BEGIN
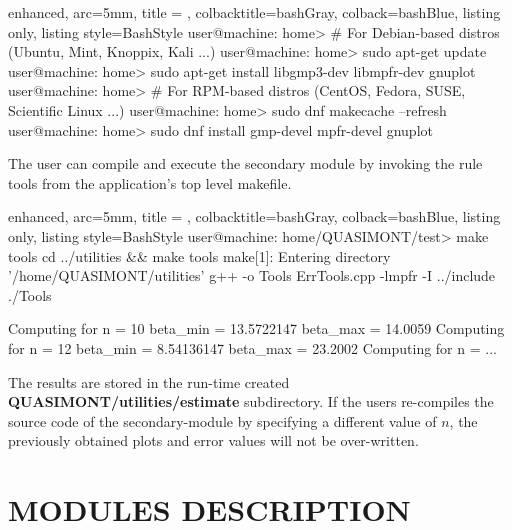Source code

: \documentclass[a4paper, twosided]{book}
\begin{document}
\vspace{0.5cm}
\begin{tcblisting}{enhanced,
                   arc=5mm,
                   title = \color{black}{\large \ttfamily Installation of third-party libraries for the secondary module},
                   colbacktitle=bashGray,
                   colback=bashBlue,
                   listing only,
                   listing style=BashStyle}
user@machine: home> # For Debian-based distros (Ubuntu, Mint, Knoppix, Kali ...)
user@machine: home> sudo apt-get update
user@machine: home> sudo apt-get install libgmp3-dev libmpfr-dev gnuplot
user@machine: home> # For RPM-based distros (CentOS, Fedora, SUSE, Scientific Linux ...)
user@machine: home> sudo dnf makecache --refresh
user@machine: home> sudo dnf install gmp-devel mpfr-devel gnuplot
\end{tcblisting}
\vspace{0.5cm}

\noindent
The user can compile and execute the secondary module by invoking the rule \colorbox{poliGrayBlue}{tools} from the application's top level \colorbox{poliGrayBlue}{makefile}.

\vspace{0.25cm}
\begin{tcblisting}{enhanced,
                   arc=5mm,
                   title = \color{black}{\large \ttfamily Compilation and execution of QUASIMONT's secondary module},
                   colbacktitle=bashGray,
                   colback=bashBlue,
                   listing only,
                   listing style=BashStyle}
user@machine: home/QUASIMONT/test> make tools
cd ../utilities && make tools
make[1]: Entering directory '/home/QUASIMONT/utilities'
g++ -o Tools ErrTools.cpp -lmpfr -I ../include
./Tools

Computing for n = 10
    beta_min = 13.5722147
    beta_max = 14.0059
Computing for n = 12
    beta_min = 8.54136147
    beta_max = 23.2002
Computing for n = ...
\end{tcblisting}

\noindent
The results are stored in the run-time created \colorbox{poliGrayBlue}{\textbf{QUASIMONT/utilities/estimate}} subdirectory. If the users re-compiles the source code of the secondary-module by specifying a different value of $n$, the previously obtained plots and error values will not be over-written.


\chapter[Modules description]{\Huge \ttfamily MODULES DESCRIPTION}\label{Chap4}
\end{document}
END
▶ _How to complete this task_: Your answer should hold every record above, printed exactly and free of pictures.

▶ _The completed task_:
Source code

: \documentclass[a4paper, twosided]{book}
\begin{document}
\vspace{0.5cm}
\begin{tcblisting}{enhanced,
                   arc=5mm,
                   title = \color{black}{\large \ttfamily Installation of third-party libraries for the secondary module},
                   colbacktitle=bashGray,
                   colback=bashBlue,
                   listing only,
                   listing style=BashStyle}
user@machine: home> # For Debian-based distros (Ubuntu, Mint, Knoppix, Kali ...)
user@machine: home> sudo apt-get update
user@machine: home> sudo apt-get install libgmp3-dev libmpfr-dev gnuplot
user@machine: home> # For RPM-based distros (CentOS, Fedora, SUSE, Scientific Linux ...)
user@machine: home> sudo dnf makecache --refresh
user@machine: home> sudo dnf install gmp-devel mpfr-devel gnuplot
\end{tcblisting}
\vspace{0.5cm}

\noindent
The user can compile and execute the secondary module by invoking the rule \colorbox{poliGrayBlue}{tools} from the application's top level \colorbox{poliGrayBlue}{makefile}.

\vspace{0.25cm}
\begin{tcblisting}{enhanced,
                   arc=5mm,
                   title = \color{black}{\large \ttfamily Compilation and execution of QUASIMONT's secondary module},
                   colbacktitle=bashGray,
                   colback=bashBlue,
                   listing only,
                   listing style=BashStyle}
user@machine: home/QUASIMONT/test> make tools
cd ../utilities && make tools
make[1]: Entering directory '/home/QUASIMONT/utilities'
g++ -o Tools ErrTools.cpp -lmpfr -I ../include
./Tools

Computing for n = 10
    beta_min = 13.5722147
    beta_max = 14.0059
Computing for n = 12
    beta_min = 8.54136147
    beta_max = 23.2002
Computing for n = ...
\end{tcblisting}

\noindent
The results are stored in the run-time created \colorbox{poliGrayBlue}{\textbf{QUASIMONT/utilities/estimate}} subdirectory. If the users re-compiles the source code of the secondary-module by specifying a different value of $n$, the previously obtained plots and error values will not be over-written.


\chapter[Modules description]{\Huge \ttfamily MODULES DESCRIPTION}\label{Chap4}
\end{document}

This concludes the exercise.